The Myth of the Protestant Work Ethic

It was a great comfort to know that when success is far away from a Christian, "God is his guide in all these things." -- J. Calvin

Written by John Starke, TGC | Friday, August 10, 2012

Calvin taught that there is comfort in knowing “that no task will be so sordid and base, provided you obey your calling in it, that it will not shine and be reckoned very precious in God’s sight.” The greater comfort, however, comes from the gospel, where Calvin says, “we are apprehended by God’s goodness and sealed by his promises.”

 

As Christians who want to think biblically and theologically about the workplace, we can always rely on the media to make us say, “Well, at least I know that’s not what I had in mind.” Science journalist Matthew Hutson, writing an article “Still Puritan After All These Years” for The New York Times, provides that service for us. In it, he attempts to summarize the “Protestant work ethic”:

Martin Luther and John Calvin argued that work was a calling from God. They also believed in predestination and viewed success as a sign of salvation. This led to belief in success as a path to salvation: hard work and good deeds would bring rewards, in life and after.

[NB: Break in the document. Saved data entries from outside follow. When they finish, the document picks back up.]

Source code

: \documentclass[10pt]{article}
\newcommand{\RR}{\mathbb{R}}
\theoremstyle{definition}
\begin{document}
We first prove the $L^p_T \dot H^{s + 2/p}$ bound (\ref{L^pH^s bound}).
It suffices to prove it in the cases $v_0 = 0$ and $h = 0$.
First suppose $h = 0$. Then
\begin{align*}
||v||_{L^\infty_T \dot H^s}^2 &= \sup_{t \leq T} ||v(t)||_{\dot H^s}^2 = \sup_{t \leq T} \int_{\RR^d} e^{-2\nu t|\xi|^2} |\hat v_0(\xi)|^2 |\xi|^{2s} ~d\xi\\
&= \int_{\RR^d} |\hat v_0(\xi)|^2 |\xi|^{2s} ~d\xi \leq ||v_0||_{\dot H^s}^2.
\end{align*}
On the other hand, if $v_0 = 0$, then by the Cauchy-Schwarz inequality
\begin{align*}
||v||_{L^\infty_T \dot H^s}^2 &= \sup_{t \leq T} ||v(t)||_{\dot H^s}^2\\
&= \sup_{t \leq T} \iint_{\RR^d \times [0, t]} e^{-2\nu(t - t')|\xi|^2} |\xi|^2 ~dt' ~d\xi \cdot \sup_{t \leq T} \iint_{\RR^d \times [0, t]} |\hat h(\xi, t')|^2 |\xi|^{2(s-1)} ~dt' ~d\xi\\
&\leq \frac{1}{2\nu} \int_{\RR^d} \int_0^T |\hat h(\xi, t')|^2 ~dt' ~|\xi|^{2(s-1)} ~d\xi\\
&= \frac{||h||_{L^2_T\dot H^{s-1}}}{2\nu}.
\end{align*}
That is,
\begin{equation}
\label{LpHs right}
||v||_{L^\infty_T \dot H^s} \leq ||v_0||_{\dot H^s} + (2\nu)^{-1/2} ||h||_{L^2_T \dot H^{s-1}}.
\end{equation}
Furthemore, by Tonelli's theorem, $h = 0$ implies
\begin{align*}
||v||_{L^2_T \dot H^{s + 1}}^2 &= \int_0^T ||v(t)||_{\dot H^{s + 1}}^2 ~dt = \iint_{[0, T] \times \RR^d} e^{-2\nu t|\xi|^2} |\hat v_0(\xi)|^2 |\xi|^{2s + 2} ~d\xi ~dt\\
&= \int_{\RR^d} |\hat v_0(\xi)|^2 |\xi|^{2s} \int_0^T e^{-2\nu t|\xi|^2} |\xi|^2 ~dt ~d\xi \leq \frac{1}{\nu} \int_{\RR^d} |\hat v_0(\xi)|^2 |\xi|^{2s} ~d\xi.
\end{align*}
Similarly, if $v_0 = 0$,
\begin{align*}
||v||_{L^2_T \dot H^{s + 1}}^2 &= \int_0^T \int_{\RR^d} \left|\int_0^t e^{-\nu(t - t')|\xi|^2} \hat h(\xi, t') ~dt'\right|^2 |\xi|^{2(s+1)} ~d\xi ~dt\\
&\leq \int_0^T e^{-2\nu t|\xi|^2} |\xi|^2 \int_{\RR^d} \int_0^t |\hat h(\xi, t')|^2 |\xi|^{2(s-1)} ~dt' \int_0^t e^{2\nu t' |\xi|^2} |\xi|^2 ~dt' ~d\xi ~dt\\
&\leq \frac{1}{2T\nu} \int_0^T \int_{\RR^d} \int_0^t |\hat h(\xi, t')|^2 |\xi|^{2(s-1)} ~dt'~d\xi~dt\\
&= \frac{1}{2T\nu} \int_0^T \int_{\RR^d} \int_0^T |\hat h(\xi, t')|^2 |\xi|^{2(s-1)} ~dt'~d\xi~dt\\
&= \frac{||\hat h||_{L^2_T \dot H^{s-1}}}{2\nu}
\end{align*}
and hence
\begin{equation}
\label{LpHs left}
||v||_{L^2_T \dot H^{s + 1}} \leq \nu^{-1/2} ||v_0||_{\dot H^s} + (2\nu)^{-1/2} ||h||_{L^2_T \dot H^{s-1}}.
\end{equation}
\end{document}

Where is the intern fact-checker when you need him? Later in the article, Hutson writes, “Calvin argued that socializing while on the job was a distraction from the assignment God gave you.” I’d love to see that source in context. Nevertheless, Hutson gives us opportunity to say more than simply boo! to poor caricatures of the Protestant work ethic.

God’s Work and Our Work

Hutson starts off in short-lived agreement with Protestants: “Martin Luther and John Calvin argued that work was a calling from God.” True, indeed. Calvin remarked that each individual has his own kind of living assigned to him by the Lord as a “sort of sentry post so that he may not heedlessly wanter about throughout life,” and that “the Lord’s calling is the beginning and foundation of well-being” (Institutes, 3.X.6). Similarly, Martin Luther remarks in his Appeal to the German Ruling Class that unless our work is from God and by his power, then “the greater the power we employ, the greater the disaster we suffer.”

And that’s about where the agreement ends and the funny business begins. From there Hutson writes, “They [Luther and Calvin] also believe in predestination and viewed success as a sign of salvation.” True, they believed in predestination, but how that relates to “success as a sign of salvation,” I’m not sure. For Calvin (and any other Protestant), it’s likely to be the opposite. In fact, it was a great comfort to know that when success is far away from a Christian, “God is his guide in all these things.”